The industry experts are of opinion that the culmination of the nanoparticles project into reality is likely to take more than five years as the research is still in its embryonic stage.
Last week, Conrad revealed that Google is soon to launch a health-tracking wristband, a medical device that can only be availed of if prescribed by the doctors or used for clinical trials.
The wearable can measure pulse, heart rhythm and skin temperature, as well as collect environmental information like light exposure and noise levels.The information collected would be seamlessly continuous, a feature Google believes will allow doctors to get a better idea of a patient’s health.
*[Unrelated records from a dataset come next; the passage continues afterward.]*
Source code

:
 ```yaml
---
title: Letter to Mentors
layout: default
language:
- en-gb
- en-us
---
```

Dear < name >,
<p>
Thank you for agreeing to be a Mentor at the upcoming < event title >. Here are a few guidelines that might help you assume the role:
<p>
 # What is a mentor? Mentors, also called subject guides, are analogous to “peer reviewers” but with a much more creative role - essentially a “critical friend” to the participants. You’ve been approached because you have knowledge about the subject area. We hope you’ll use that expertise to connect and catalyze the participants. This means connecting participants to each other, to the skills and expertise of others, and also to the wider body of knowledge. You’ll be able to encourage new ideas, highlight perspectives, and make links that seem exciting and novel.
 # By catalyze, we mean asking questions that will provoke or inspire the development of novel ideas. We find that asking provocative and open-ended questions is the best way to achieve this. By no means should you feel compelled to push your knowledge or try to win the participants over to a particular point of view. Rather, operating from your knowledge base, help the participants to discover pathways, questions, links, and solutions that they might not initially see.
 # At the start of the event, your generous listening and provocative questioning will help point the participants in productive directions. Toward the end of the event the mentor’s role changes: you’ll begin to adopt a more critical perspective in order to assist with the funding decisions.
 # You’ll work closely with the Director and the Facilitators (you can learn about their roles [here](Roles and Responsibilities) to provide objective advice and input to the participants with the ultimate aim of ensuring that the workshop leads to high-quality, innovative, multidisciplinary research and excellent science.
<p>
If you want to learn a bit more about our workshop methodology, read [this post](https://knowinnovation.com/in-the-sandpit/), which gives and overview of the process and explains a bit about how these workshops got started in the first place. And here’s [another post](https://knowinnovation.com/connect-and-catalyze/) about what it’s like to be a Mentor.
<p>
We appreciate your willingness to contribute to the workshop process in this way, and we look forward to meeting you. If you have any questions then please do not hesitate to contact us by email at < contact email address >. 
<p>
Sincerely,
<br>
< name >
Despite embodying an extraordinary streak of innovation, Google has had its own share of failures. One of the biggest highlighters of Google’s futility has been the Google Glass. The product not only bombed in the market but also ignited a mockery parade, forcing Google to finally announce its discontinuation. Nonetheless, the product would always be considered as a seminal invention in the field of virtual reality.
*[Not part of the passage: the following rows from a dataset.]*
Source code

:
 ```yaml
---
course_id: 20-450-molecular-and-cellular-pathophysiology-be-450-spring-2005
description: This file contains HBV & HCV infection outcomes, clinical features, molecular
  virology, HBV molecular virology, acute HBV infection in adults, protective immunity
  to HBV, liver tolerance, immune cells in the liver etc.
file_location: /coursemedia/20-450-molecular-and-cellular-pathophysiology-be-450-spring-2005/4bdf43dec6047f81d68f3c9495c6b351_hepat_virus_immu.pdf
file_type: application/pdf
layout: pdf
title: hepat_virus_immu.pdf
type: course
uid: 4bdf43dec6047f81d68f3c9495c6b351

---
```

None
The success of Google is unparalleled. What started in January 1996 as a research project on search engines by two Stanford PhD students (Larry Page and Sergey Brin) emerged to be one of the largest and the most powerful think tanks of the world. Upon being asked about the mantra of his success, Page maintained:
“If you ask an economist what has driven economic growth, it’s been major advances in things that mattered – the mechanization of farming, mass manufacturing, things like that. The problem is, our society is not organized around doing that. People are not working on things that could have that kind of influence. We forget that it really does matter that we don’t have to carry our water; it’s not that much fun to walk miles and miles to try to find water and then carry it back under human power. And our ability to generate clean, accessible water is based on basic technologies: Do we have energy? Can we make things? My argument is that people aren’t thinking that way.”
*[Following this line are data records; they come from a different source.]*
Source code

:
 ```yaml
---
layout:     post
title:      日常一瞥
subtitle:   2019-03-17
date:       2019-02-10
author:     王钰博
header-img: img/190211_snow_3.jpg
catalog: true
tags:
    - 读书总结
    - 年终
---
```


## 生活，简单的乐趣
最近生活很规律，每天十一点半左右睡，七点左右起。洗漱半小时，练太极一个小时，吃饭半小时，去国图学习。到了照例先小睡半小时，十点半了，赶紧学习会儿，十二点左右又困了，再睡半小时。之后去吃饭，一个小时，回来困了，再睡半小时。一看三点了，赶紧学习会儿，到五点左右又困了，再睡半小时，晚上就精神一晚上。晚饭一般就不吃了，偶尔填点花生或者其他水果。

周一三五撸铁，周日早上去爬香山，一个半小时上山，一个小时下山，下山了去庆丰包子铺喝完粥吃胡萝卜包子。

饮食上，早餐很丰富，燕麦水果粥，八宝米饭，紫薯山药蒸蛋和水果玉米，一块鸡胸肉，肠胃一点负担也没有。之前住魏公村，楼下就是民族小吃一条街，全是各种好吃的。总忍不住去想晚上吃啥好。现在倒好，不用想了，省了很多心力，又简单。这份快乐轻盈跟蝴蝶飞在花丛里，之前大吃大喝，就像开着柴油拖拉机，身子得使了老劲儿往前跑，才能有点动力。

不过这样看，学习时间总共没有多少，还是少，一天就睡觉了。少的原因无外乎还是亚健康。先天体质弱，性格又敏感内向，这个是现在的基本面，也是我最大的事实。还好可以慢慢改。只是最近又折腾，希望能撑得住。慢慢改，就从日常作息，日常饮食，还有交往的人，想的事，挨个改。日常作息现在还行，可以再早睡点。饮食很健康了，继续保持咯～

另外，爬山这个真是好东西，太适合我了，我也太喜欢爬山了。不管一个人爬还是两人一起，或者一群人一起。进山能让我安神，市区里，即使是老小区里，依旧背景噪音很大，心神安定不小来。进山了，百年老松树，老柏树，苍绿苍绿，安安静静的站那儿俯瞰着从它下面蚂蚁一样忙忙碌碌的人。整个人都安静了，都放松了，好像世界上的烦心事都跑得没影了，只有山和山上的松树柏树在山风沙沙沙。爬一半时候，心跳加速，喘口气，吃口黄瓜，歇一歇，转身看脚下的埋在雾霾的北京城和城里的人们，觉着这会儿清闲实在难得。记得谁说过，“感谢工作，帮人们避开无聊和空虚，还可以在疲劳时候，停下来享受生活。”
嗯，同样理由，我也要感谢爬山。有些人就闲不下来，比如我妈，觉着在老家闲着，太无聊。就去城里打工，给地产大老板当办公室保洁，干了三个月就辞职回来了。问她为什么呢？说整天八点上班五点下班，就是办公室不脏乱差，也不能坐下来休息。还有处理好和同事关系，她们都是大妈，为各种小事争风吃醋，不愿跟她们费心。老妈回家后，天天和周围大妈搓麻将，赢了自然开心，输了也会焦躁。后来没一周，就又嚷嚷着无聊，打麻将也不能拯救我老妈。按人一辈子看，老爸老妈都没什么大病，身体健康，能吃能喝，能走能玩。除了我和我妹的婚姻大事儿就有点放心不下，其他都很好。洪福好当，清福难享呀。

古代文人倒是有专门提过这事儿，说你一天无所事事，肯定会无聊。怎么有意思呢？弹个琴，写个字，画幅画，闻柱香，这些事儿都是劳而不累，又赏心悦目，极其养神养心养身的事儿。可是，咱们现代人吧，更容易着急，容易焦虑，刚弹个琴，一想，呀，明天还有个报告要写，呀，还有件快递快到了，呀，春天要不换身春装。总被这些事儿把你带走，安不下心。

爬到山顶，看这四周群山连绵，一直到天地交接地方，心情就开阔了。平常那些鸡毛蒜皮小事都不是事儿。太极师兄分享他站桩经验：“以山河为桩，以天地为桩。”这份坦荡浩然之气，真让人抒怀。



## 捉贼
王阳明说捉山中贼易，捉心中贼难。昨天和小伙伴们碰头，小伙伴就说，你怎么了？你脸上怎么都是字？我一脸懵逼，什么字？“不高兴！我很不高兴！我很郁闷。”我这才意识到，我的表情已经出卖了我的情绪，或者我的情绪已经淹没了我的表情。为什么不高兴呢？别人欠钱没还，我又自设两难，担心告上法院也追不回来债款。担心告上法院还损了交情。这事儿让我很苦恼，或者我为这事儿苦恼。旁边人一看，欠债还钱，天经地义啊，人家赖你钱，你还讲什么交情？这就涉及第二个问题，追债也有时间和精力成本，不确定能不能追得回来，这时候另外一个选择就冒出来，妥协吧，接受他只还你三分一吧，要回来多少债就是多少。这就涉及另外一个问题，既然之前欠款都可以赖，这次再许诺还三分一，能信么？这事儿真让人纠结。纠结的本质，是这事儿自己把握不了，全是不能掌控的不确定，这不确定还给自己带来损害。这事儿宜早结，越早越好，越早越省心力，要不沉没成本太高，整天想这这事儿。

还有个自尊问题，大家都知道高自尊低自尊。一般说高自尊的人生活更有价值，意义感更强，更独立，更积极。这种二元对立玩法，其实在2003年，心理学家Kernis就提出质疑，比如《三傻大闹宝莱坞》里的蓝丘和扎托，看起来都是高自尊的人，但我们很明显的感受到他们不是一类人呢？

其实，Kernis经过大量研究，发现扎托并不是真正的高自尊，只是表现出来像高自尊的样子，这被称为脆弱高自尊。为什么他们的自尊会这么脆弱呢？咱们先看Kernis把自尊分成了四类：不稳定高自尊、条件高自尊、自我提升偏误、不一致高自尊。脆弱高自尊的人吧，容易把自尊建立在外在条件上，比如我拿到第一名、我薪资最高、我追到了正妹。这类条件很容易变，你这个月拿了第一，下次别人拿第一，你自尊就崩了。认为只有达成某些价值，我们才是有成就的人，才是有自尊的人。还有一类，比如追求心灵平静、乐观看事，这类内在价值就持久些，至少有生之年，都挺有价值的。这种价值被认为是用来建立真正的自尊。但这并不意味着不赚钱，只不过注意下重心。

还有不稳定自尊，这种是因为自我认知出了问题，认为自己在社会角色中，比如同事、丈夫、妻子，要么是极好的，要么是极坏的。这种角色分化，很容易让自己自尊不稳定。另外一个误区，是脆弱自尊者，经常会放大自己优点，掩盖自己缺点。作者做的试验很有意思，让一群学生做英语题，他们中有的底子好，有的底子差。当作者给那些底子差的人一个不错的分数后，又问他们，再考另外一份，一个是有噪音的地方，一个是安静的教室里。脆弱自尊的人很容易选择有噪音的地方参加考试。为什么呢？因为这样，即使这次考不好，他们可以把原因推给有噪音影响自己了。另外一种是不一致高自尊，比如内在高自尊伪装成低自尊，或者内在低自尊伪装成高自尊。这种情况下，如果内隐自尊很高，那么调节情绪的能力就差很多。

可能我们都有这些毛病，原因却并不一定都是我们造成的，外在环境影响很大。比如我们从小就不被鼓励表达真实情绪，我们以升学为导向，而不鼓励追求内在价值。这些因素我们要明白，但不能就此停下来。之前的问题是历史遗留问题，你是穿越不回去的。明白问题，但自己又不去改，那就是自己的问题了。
Page’s words encapsulate his passion to evolve incessantly in the pursuit of novelty with a systematic process of innovation. This is the reason why Google is so much more than just the biggest search engine in the world. In fact, if technology is snowballing today, Google has played an extremely pivotal role in it- from Android Os to Robots to Virtual Reality; from high-tech hot balloons to Nanotechnology; from Medicine to many more. It will be really interesting to see what lies on the platter next – immortality?